It was like seeing God in the Toys R Us. I was just there to kill some time looking at Legos, and really, honestly did not expect to be looking in the games aisle. And there it was. The video game that devoured so very many neurons during the late period of my dot-commery, transmuted into my new medium of choice. And at $20 for a substantially heavy box, I had to go there. Also, they had things you fold up so they’re 3D. I mourn my lost copy of Oh What A Mountain… I still mourn.

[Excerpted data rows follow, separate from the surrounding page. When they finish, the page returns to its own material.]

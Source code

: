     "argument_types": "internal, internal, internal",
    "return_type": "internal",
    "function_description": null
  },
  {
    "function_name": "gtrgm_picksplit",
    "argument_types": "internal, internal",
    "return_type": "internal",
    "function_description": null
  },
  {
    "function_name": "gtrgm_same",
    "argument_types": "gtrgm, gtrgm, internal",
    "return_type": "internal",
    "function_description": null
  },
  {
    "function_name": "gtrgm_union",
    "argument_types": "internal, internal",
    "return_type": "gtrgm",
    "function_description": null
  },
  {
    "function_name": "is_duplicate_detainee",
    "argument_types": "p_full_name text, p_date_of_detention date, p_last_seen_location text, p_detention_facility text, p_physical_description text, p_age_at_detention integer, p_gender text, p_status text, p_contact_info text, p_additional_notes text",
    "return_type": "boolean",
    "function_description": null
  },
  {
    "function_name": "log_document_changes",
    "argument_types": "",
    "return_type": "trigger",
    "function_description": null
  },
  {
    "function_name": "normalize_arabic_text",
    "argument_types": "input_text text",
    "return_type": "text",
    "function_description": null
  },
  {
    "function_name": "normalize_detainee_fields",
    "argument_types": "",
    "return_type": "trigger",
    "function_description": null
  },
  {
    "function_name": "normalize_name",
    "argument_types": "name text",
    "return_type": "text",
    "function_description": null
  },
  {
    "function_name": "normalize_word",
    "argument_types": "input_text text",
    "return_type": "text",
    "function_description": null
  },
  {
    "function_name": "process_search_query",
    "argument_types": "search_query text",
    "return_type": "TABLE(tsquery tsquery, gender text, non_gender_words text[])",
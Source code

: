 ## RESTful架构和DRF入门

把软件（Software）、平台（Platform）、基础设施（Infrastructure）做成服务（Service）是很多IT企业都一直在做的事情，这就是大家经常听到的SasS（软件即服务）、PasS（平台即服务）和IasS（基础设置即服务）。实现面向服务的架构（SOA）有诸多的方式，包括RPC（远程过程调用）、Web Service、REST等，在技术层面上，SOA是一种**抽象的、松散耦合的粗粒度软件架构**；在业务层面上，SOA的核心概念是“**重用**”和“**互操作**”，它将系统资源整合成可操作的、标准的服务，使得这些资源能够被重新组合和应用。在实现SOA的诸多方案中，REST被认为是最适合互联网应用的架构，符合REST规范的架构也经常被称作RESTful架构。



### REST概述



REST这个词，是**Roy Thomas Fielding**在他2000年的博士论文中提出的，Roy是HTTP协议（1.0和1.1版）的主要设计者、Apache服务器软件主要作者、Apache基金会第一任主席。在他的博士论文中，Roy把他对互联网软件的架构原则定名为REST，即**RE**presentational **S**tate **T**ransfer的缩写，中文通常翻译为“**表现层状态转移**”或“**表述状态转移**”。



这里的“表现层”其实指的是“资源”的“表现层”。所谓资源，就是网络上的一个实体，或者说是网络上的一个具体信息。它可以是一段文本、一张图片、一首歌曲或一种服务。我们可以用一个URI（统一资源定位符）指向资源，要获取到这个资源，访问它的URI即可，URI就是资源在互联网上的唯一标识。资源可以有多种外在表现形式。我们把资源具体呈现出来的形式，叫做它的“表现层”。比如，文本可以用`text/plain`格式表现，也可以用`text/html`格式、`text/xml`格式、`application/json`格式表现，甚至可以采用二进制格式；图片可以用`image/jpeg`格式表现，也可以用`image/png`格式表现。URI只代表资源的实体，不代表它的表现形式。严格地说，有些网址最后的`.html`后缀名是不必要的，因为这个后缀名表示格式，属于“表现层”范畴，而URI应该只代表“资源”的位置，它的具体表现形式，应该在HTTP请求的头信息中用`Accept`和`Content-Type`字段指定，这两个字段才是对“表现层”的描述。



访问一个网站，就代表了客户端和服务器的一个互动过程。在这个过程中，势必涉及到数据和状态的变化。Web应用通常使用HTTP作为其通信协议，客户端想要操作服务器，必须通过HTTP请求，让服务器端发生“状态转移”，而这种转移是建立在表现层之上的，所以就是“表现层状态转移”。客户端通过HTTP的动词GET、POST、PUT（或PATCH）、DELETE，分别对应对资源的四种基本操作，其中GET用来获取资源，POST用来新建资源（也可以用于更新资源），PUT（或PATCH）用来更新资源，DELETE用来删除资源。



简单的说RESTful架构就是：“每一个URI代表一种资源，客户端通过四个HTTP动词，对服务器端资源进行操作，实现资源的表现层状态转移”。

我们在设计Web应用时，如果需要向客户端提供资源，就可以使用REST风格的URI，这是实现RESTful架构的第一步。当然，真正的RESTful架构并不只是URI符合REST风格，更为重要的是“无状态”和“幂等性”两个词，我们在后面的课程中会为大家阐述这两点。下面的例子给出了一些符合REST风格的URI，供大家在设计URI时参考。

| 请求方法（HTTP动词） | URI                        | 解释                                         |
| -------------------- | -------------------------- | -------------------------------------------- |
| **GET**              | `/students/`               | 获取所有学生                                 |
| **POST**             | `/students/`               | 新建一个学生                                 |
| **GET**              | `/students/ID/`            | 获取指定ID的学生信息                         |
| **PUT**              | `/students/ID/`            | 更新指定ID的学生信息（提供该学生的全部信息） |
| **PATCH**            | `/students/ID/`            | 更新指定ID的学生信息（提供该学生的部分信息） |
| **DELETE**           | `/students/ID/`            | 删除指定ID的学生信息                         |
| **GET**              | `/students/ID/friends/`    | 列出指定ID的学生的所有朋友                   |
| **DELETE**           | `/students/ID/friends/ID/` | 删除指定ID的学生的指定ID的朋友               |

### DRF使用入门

Anyway! Since I had a game night already on my schedule that very evening, here’s how it went. I could tell looking at the box that it was going to be Monopoly-like, with hints of Fast Food Franchise and the kind of indirection you get in, I don’t know, Kill Doctor Lucky? This game’s nothing like Kill Doctor Lucky. It’s just that there are all these Guest tokens that don’t belong to a particular player, and… yeah. Every turn, you turn over Event cards until it tells you to stop – this is how the game calendar gets advanced, as well as how auctions get called, bringing rides and attractions into your hands. You win the game with Guest points, which you get by rolling the dice and moving the specified Guest the specified number of spaces. Landing on a ride somebody owns gives them, and you, the ride’s value in points. Landing on a ride you own means you get to keep both sets of points. Other random crap happens in the Event deck as well.
You really only ever get to make two decisions in this game: whether to bid again on a ride, and which of two to five spaces to move the Guest you rolled to. We soon figured out that a good strategy was to have very few rides and to hold on to all of your money. Money you have left at the end of the game counts for points, so you could spend the whole game splitting enough Guest points with people to get a respectable amount, then pull ahead with your money. One possible solution to this problem is to remove the money-making cards from the deck and give ride owners money rather than points, thereby keeping ride-light players from having lots of money to stockpile after the start of the game. We also thought the handymen and mechanics were sadly underused, and got halfway through designing an expansion rule set to use them offensively.
Like Star Wars Epic Duels before it, RCT is an appealing yet kinda broken package that contains plenty of food for thought and tools for motivated gamers to do a little kit-bashing – all in the absurdly over-produced and under-priced Hasbro mass-market style. If you liked the video game (the third biggest selling PC game of all time, last I checked), you might want to have a look.